→ RECORD EXTRACTS
# # # # #

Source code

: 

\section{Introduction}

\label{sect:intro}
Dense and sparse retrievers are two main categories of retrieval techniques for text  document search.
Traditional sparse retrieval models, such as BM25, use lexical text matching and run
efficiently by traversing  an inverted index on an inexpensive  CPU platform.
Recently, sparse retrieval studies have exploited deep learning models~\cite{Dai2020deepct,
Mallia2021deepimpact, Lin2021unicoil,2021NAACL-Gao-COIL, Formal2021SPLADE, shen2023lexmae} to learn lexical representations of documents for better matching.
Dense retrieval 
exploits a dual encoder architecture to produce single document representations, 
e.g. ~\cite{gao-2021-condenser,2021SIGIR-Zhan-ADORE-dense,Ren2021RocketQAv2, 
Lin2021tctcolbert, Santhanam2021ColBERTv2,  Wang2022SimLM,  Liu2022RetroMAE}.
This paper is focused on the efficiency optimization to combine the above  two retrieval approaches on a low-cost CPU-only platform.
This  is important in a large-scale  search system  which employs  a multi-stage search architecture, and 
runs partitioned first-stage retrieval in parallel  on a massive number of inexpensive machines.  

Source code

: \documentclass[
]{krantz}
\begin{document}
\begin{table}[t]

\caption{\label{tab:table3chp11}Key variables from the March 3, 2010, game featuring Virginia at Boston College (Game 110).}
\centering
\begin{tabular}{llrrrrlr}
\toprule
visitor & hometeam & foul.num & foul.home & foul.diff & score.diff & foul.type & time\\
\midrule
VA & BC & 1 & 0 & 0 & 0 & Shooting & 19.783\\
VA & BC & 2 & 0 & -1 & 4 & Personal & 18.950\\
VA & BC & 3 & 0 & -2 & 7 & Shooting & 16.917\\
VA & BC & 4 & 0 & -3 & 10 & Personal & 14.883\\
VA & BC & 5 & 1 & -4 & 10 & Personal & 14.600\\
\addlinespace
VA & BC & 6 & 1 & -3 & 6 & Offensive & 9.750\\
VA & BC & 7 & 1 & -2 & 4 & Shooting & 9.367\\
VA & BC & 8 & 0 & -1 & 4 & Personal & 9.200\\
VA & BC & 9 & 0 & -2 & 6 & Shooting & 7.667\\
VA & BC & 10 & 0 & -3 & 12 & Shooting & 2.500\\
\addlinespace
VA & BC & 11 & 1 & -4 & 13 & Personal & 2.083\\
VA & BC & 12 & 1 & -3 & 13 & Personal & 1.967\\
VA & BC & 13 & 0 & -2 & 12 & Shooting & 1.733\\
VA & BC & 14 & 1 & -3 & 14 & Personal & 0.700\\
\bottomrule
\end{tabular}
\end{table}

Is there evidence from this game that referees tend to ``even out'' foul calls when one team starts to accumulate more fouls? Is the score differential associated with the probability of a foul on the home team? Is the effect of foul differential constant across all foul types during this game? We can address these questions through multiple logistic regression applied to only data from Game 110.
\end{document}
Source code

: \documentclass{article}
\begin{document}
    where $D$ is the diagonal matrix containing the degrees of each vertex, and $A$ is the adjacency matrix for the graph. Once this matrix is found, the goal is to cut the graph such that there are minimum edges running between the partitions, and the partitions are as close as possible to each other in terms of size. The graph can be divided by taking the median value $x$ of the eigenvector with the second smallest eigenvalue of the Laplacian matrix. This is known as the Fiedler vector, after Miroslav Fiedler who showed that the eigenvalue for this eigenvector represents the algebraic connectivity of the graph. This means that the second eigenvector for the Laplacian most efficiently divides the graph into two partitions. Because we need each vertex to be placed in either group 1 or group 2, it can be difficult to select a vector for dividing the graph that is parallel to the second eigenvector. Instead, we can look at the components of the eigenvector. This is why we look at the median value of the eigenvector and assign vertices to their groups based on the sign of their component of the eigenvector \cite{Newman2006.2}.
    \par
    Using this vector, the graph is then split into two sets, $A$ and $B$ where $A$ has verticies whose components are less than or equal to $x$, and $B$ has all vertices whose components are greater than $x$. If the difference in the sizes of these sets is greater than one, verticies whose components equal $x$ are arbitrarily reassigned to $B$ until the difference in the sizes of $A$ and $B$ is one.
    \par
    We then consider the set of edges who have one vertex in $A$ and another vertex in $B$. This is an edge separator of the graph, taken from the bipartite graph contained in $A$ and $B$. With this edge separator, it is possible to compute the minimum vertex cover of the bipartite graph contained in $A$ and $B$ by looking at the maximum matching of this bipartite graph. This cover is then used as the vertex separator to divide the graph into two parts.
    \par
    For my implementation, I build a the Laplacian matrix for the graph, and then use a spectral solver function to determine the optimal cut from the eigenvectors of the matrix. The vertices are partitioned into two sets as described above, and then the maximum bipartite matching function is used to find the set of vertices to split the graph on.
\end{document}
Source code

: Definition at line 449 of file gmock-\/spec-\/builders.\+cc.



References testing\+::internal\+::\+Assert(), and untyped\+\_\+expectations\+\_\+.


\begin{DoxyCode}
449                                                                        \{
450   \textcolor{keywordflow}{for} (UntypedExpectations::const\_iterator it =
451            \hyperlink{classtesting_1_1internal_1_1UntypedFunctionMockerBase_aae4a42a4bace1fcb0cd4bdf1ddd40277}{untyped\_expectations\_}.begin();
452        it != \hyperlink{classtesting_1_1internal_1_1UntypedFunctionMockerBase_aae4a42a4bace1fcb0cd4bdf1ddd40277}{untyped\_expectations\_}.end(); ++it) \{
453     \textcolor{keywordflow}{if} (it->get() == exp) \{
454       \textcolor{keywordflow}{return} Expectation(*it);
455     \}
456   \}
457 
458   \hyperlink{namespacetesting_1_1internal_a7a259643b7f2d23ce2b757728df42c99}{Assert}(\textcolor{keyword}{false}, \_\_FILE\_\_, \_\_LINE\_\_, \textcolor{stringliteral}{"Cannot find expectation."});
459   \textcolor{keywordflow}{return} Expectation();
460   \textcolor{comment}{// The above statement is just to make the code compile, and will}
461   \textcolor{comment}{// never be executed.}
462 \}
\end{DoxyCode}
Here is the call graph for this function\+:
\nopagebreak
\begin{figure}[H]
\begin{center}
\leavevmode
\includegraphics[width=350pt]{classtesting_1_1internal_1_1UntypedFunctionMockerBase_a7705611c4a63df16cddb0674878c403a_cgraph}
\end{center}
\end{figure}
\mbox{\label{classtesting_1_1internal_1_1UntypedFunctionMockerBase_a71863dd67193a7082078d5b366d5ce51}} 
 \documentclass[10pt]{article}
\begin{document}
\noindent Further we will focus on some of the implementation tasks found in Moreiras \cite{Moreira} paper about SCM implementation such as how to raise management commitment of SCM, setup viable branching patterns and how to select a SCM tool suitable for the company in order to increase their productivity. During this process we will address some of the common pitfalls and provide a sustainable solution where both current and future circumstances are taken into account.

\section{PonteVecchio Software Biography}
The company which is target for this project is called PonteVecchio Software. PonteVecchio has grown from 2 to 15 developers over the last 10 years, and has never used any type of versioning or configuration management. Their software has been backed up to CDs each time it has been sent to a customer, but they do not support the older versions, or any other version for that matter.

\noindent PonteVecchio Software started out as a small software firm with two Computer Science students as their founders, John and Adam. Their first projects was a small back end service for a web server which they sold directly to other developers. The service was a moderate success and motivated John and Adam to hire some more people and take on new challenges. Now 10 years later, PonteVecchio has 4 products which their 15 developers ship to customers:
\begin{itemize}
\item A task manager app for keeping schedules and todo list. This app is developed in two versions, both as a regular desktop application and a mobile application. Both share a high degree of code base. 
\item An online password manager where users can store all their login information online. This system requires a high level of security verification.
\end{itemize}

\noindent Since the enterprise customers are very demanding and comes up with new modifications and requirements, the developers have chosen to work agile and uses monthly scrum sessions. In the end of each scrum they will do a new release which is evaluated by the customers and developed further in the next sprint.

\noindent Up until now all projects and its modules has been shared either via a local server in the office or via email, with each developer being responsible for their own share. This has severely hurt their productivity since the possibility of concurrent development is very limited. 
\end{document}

# # # # #

→ WHAT YOU ARE ASKED TO DO
From the listing above, repeat exactly the lines starting at the line that includes "for better matching." and ending at the line that includes "VA & BC & 3", with nothing outside that span.

→ RESPONSE FOR THIS EXERCISE
Mallia2021deepimpact, Lin2021unicoil,2021NAACL-Gao-COIL, Formal2021SPLADE, shen2023lexmae} to learn lexical representations of documents for better matching.
Dense retrieval 
exploits a dual encoder architecture to produce single document representations, 
e.g. ~\cite{gao-2021-condenser,2021SIGIR-Zhan-ADORE-dense,Ren2021RocketQAv2, 
Lin2021tctcolbert, Santhanam2021ColBERTv2,  Wang2022SimLM,  Liu2022RetroMAE}.
This paper is focused on the efficiency optimization to combine the above  two retrieval approaches on a low-cost CPU-only platform.
This  is important in a large-scale  search system  which employs  a multi-stage search architecture, and 
runs partitioned first-stage retrieval in parallel  on a massive number of inexpensive machines.  

Source code

: \documentclass[
]{krantz}
\begin{document}
\begin{table}[t]

\caption{\label{tab:table3chp11}Key variables from the March 3, 2010, game featuring Virginia at Boston College (Game 110).}
\centering
\begin{tabular}{llrrrrlr}
\toprule
visitor & hometeam & foul.num & foul.home & foul.diff & score.diff & foul.type & time\\
\midrule
VA & BC & 1 & 0 & 0 & 0 & Shooting & 19.783\\
VA & BC & 2 & 0 & -1 & 4 & Personal & 18.950\\
VA & BC & 3 & 0 & -2 & 7 & Shooting & 16.917\\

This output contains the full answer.